Final Speed of Particle: 2D Motion Problem

[blayman5]

Homework Statement

A particle moving at a velocity of 5.2 m/s in
the positive x direction is given an accelera-
tion of 5.3 m/s2 in the positive y direction for
9.9 s.
What is the final speed of the particle?
Answer in units of m/s

The Attempt at a Solution

I multiplied the acceleration by the time to get velocity.
I found the resultant velocity between the two vectors which was 52.7. Is that the same as the final speed?

 

[Melawrghk]

We're looking at a scenario where object's original speed in the y-direction is 0. Then they accelerated it in the y-direction, so the final speed will represent a line going diagonally through the first quadrant of a Cartesian coordinate system.
Acceleration is defined as change of speed over a period of time. So basically:
a = (v_f - v_i)/(change in t)
v_f = at + v_i = 5.3 m/s² * 9.9s + 0 m/s = 52.47m/s <= in y-direction.

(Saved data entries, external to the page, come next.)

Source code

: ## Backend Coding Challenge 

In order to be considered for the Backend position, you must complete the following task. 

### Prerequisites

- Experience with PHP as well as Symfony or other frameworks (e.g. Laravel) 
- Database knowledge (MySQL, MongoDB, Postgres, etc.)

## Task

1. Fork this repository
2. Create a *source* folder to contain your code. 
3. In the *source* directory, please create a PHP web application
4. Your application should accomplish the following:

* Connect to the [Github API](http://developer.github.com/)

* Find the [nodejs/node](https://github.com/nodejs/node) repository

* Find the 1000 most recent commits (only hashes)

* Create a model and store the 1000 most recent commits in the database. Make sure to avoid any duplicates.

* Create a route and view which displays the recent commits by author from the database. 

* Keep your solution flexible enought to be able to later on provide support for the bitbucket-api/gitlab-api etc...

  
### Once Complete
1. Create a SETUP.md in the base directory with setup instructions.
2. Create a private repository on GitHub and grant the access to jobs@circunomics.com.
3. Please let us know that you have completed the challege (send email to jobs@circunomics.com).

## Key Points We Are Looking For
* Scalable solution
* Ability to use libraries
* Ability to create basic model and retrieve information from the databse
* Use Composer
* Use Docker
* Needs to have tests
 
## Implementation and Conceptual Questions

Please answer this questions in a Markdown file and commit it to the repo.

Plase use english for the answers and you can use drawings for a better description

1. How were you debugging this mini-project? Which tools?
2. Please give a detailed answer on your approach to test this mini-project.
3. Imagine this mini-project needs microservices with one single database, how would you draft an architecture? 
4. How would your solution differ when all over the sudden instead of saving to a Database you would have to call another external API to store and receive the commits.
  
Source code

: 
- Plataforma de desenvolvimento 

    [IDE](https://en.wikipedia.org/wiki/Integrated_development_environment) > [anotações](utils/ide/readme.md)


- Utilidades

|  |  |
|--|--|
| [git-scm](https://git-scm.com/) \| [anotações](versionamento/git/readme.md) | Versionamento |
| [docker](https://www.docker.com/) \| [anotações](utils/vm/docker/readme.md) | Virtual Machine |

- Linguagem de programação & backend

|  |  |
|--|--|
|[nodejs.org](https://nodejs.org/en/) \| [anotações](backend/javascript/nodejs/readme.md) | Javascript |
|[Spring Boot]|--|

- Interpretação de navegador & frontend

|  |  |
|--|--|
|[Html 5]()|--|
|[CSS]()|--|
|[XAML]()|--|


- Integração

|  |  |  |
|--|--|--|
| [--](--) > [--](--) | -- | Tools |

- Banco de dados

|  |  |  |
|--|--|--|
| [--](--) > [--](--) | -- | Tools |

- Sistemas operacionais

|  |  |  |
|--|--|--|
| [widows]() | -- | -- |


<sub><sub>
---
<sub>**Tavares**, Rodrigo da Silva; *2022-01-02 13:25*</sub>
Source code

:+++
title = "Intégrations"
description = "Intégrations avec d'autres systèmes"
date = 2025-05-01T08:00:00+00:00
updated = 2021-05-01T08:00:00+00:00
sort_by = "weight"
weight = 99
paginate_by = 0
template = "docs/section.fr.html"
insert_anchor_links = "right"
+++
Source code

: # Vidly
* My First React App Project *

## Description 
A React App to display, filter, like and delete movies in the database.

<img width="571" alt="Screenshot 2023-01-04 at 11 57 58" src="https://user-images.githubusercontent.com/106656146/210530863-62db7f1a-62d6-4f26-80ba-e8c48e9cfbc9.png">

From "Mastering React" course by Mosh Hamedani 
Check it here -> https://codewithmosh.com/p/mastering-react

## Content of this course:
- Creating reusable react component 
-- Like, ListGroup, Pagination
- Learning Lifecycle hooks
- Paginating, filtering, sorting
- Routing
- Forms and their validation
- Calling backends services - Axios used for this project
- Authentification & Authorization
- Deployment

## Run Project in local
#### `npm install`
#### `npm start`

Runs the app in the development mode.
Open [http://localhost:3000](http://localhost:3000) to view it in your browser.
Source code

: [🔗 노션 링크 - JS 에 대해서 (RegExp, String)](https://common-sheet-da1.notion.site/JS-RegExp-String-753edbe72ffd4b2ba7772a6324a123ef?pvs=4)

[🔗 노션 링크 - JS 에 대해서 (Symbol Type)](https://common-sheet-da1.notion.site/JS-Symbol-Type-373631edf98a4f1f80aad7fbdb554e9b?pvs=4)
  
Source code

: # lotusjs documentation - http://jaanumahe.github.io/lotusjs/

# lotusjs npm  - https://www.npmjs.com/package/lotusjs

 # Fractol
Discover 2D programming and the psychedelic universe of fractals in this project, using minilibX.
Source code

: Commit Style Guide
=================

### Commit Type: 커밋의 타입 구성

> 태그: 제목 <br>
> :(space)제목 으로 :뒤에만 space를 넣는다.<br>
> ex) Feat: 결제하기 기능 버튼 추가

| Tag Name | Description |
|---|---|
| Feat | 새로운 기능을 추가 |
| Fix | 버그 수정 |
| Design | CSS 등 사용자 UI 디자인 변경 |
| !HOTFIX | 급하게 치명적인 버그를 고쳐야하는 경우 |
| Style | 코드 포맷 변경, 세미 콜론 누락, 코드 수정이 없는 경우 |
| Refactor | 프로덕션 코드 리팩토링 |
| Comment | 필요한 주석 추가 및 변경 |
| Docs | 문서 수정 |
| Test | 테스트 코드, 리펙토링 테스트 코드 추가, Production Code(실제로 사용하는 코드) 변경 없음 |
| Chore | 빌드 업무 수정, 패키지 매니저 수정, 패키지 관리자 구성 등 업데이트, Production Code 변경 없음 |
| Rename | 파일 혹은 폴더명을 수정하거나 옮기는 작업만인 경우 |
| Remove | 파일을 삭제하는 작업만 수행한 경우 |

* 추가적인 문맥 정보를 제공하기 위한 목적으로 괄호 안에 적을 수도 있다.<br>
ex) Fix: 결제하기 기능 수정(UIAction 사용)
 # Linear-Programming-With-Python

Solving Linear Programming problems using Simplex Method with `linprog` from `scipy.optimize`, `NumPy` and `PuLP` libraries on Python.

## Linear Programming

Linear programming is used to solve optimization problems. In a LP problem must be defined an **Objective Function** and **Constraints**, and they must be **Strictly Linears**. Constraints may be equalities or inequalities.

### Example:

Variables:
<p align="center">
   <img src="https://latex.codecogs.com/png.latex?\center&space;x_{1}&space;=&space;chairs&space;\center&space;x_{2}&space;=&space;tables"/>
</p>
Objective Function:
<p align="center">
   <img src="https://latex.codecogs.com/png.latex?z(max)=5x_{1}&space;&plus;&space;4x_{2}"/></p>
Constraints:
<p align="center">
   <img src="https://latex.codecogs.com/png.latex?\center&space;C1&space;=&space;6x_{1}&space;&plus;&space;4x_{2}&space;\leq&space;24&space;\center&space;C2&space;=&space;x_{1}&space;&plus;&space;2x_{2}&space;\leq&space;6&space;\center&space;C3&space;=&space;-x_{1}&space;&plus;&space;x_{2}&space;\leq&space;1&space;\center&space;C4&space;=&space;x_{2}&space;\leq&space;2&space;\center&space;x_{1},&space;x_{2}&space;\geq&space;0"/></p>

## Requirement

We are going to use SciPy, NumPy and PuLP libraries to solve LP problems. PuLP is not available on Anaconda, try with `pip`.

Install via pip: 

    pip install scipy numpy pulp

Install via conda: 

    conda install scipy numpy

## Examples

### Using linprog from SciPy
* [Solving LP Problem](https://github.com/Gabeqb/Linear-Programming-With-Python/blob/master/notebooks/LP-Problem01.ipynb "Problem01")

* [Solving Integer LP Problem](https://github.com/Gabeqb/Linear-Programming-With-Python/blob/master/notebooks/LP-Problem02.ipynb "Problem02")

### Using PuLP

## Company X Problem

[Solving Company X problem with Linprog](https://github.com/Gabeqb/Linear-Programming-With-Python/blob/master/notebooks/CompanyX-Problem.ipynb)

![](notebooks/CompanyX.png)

Speed in x-direction is 5.2m/s. So its a triangle with one side being 52.47m/s and the other one 5.2m/s. Using regular Pythagorean theorem, the resultant speed (the hypotenuse, essentially) is 52.73m/s. According to significant digits, the right answer should be 53m/s.

So what you found is indeed the right answer. Good job!

 

[blayman5]

thanks Melawrghk

 

[blayman5]

A particlemoves in the xy plane with constant
acceleration. At time zero, the particle is at
x = 6 m, y = 1.5 m, and has velocity ~vo =
(3.5 m/s) ˆı + (−6 m/s) ˆ . The acceleration is
given by ~a = (5.5 m/s2) ˆı + (6 m/s2) ˆ.

What is the magnitude of the displacement
from the origin (x = 0 m, y = 0 m) after
2.5 s? Answer in units of m


I was wondering if you have a unit vector 17.25i+9j and a starting vector of 6.18466m of the displacement vector. how could you find the magnitude of the displacement after 2.5 sec.

I found the meters off of the resultant vector by multiplying the resultant by 2.5. Then i found the magnitude of the displacements. Where did i go wrong?